Unitermos: Danos fetais. Lesões no nascituro. Traumatologia fetal.

Discussão

O feto pode ser sujeito passivo no crime de lesões corporais? O Código Penal brasileiro em vigor, no artigo 129, que trata das lesões corporais, diz que está sujeito a pena de detenção aquele que “ofender a integridade corporal ou a saúde de outrem”, o que dar a entender que é crime comprometer a vida ou a saúde de alguém de mesma condição, ou seja, de outra pessoa. E o feto não sendo pessoa estaria fora desta proteção e assim não se poderia aplicar o tipo penal aqui considerado. Em suma, o feto só é objeto da tutela penal nos casos de aborto.

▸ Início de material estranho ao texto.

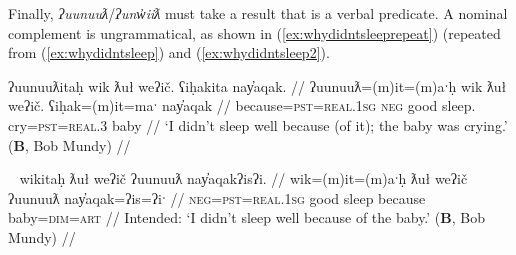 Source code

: 
Finally, \textit{ʔuunuuƛ}/\textit{ʔunw̓iiƛ} must take a result that is a verbal predicate. A nominal complement is ungrammatical, as shown in (\ref{ex:whydidntsleeprepeat}) (repeated from (\ref{ex:whydidntsleep}) and (\ref{ex:whydidntsleep2}).

\ex \label{ex:whydidntsleeprepeat}
\begingl
\glpreamble ʔuunuuƛitaḥ wik ƛuł weʔič. ʕiḥakita nay̓aqak. //
\gla ʔuunuuƛ=(m)it=(m)aˑḥ wik ƛuł weʔič. ʕiḥak=(m)it=maˑ nay̓aqak //
\glb because=\textsc{pst}=\textsc{real.1sg} \textsc{neg} good sleep. cry=\textsc{pst}=\textsc{real.3} baby //
\glft `I didn't sleep well because (of it); the baby was crying.' (\textbf{B}, Bob Mundy) //
\endgl
\xe

\ex~ \label{ex:whydidntsleep2}
\begingl
\glpreamble *wikitaḥ ƛuł weʔič ʔuunuuƛ nay̓aqakʔisʔi. //
\gla wik=(m)it=(m)aˑḥ ƛuł weʔič ʔuunuuƛ nay̓aqak=ʔis=ʔiˑ //
\glb \textsc{neg}=\textsc{pst}=\textsc{real.1sg} good sleep because baby=\textsc{dim}=\textsc{art} //
\glft Intended: `I didn't sleep well because of the baby.' (\textbf{B}, Bob Mundy) //
\endgl
\xe

\begin{comment}
\ex~ \label{ex:uunuutl4}
\begingl
\glpreamble *hitaʔapweʔin kaatkimqsuptaał t̓an̓eʔisʔi ʔuunuuƛ našuk. //
\gla hitaʔap=weˑʔin kaatkimqsuptaał t̓an̓a=ʔis=ʔiˑ ʔuunuuƛ našuk //
\glb win=\textsc{hrsy.3} race child=\textsc{dim}=\textsc{art} because strong //
\glft Intended: `The kid won the race because he is strong.' (\textbf{B}, Bob Mundy) //
\endgl
\xe

\vspace{5pt}
\end{comment}

\begin{comment}
Becausatives also follow the typical verbal pattern of being able to freely drop arguments, already seen in (\ref{ex:uunuutl1}) and again in (\ref{ex:becausechanged}).

\vspace{5pt}

Context for (\ref{ex:becausechanged}): A retelling of traditional ways of life. This followed an explanation of how this isn't done anymore, and a lengthy pause.

\ex~ \label{ex:becausechanged}
\begingl
\glpreamble ʔunʔuuƛ̓aƛʔał kʷiisḥin. //
\gla ʔunʔuuƛ=!aƛ=ʔał kʷis-L.ḥin //
\glb because=\textsc{now}=\textsc{pl} different-\textsc{dr} //
\glft `Because they're different now.' (\textbf{C}, \textit{tupaat} Julia Lucas) //
\endgl
\xe
\end{comment}

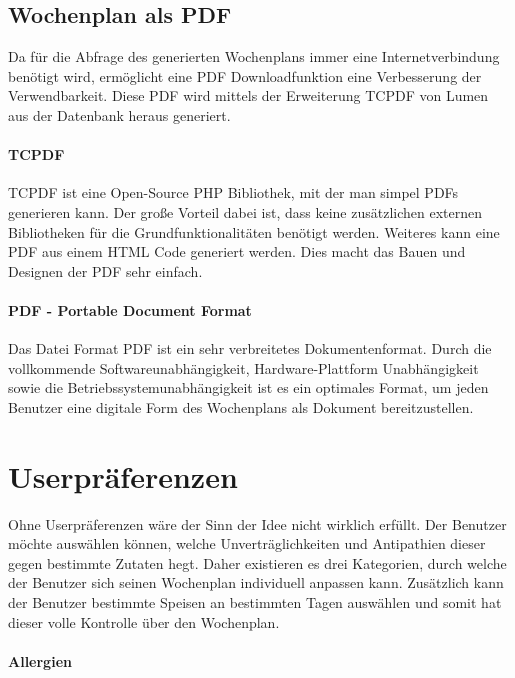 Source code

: \subsection{Wochenplan als PDF}

Da für die Abfrage des generierten Wochenplans immer eine Internetverbindung benötigt wird, ermöglicht eine PDF Downloadfunktion eine Verbesserung der Verwendbarkeit. Diese PDF wird mittels der Erweiterung TCPDF von Lumen aus der Datenbank heraus generiert.

\paragraph{TCPDF}

TCPDF\cite{TCPDF} ist eine Open-Source PHP Bibliothek, mit der man simpel PDFs generieren kann. Der große Vorteil dabei ist, dass keine zusätzlichen externen Bibliotheken für die Grundfunktionalitäten benötigt werden. Weiteres kann eine PDF aus einem HTML Code generiert werden. Dies macht das Bauen und Designen der PDF sehr einfach.

\paragraph{PDF - Portable Document Format}

Das Datei Format PDF\cite{PDF} ist ein sehr verbreitetes Dokumentenformat. Durch die vollkommende Softwareunabhängigkeit, Hardware-Plattform Unabhängigkeit sowie die Betriebssystemunabhängigkeit ist es ein optimales Format, um jeden Benutzer eine digitale Form des Wochenplans als Dokument bereitzustellen.

\section{Userpräferenzen}

Ohne Userpräferenzen wäre der Sinn der Idee nicht wirklich erfüllt. Der Benutzer möchte auswählen können, welche Unverträglichkeiten und Antipathien dieser gegen bestimmte Zutaten hegt. Daher existieren es drei Kategorien, durch welche der Benutzer sich seinen Wochenplan individuell anpassen kann. Zusätzlich kann der Benutzer bestimmte Speisen an bestimmten Tagen auswählen und somit hat dieser volle Kontrolle über den Wochenplan.

\paragraph{Allergien}


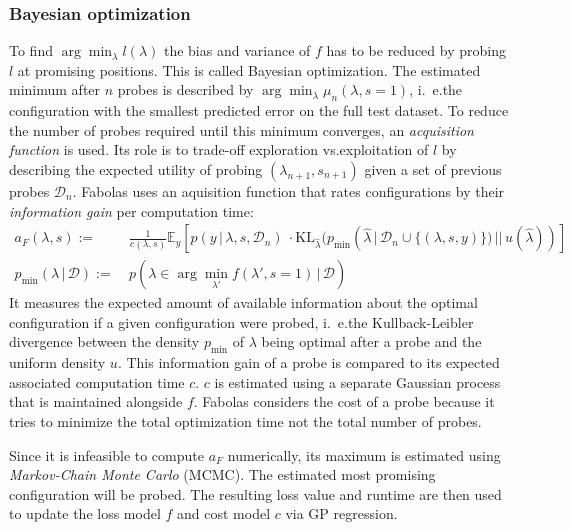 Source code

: \subsubsection{Bayesian optimization}%
\label{sec:hyperparams:fabolas:bayesian}

To find \(\arg\min_\lambda l(\lambda)\) the bias and variance of \(f\) has to be reduced by probing \(l\) at promising positions.
This is called Bayesian optimization.
The estimated minimum after \(n\) probes is described by \(\arg\min_\lambda \mu_n(\lambda, s = 1)\), i.~e.\@ the configuration with the smallest predicted error on the full test dataset.
To reduce the number of probes required until this minimum converges, an \textit{acquisition function} is used.
Its role is to trade-off exploration vs.\@ exploitation of \(l\) by describing the expected utility of probing \((\lambda_{n+1}, s_{n+1})\) given a set of previous probes \(\mathcal{D}_n\).
Fabolas uses an aquisition function that rates configurations by their \textit{information gain} per computation time:
\begin{align}
	a_F(\lambda, s) :=&\ \frac{1}{c(\lambda, s)} \mathbb{E}_y\left[ p(y\, |\, \lambda, s, \mathcal{D}_n)\ \cdot \mathrm{KL}_{\hat{\lambda}}(p_{\min}(\hat{\lambda}\, |\, \mathcal{D}_n \cup \{(\lambda, s, y)\})\, ||\, u(\hat{\lambda}))\right] \\
	p_{\min}(\lambda\, |\, \mathcal{D}) :=&\ p(\lambda \in \arg\min_{\lambda'}{f(\lambda', s = 1)}\, |\, \mathcal{D}) \nonumber
\end{align}
It measures the expected amount of available information about the optimal configuration if a given configuration were probed, i.~e.\@ the Kullback-Leibler divergence between the density \(p_\min\) of \(\lambda\) being optimal after a probe and the uniform density \(u\).
This information gain of a probe is compared to its expected associated computation time \(c\).
\(c\) is estimated using a separate Gaussian process that is maintained alongside \(f\).
Fabolas considers the cost of a probe because it tries to minimize the total optimization time not the total number of probes.

Since it is infeasible to compute \(a_F\) numerically, its maximum is estimated using \textit{Markov-Chain Monte Carlo} (MCMC).
The estimated most promising configuration will be probed.
The resulting loss value and runtime are then used to update the loss model \(f\) and cost model \(c\) via GP regression.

O artigo 2o do nosso Código Civil diz textualmente: “A personalidade civil da pessoa começa do nascimento com vida, mas a lei põe a salvo, desde a concepção, os direitos do nascituro”. Desta forma, a lei não confere ao feto o título de pessoa, mesmo resguardando-lhe seus direitos civis futuros por meio de normas de justa proteção de seus interesses.

Ipsofacto, nascituro é aquele que foi concebido e ainda não nasceu. É o ser humano que está por nascer, já concebido no ventre materno, e mesmo que não lhe seja dada a condição de pessoa, estão resguardados, desde logo, seus inalienáveis direitos. Pelo que se vê não é apenas o recém-nascido que detém a proteção legal. Aquele que é apenas uma esperança de nascimento tem a proteção de seus eventuais direitos. Isto, sob o aspecto dos direitos civis. No que se refere à ótica do direito penal, o Estado coloca o nascituro sob a proteção incondicional, quando sanciona o aborto provocado, fora das situações de antijuridicidade, entre os crimes contra a vida, desde o momento da fecundação até instantes antes do parto.

Todos sabem que a vida humana tem algo muito emblemático e, portanto, não pode ter seus limites determinados por simples fases de estruturas celulares. A defesa e a proteção da pessoa humana – na grandeza e na dimensão que se espera do que fundamenta os direitos humanos, exige no mesmo sentido e nos mesmos valores o reconhecimento de todos aqueles que se encontram em qualquer estagio de vida, inclusive no estado embrionário.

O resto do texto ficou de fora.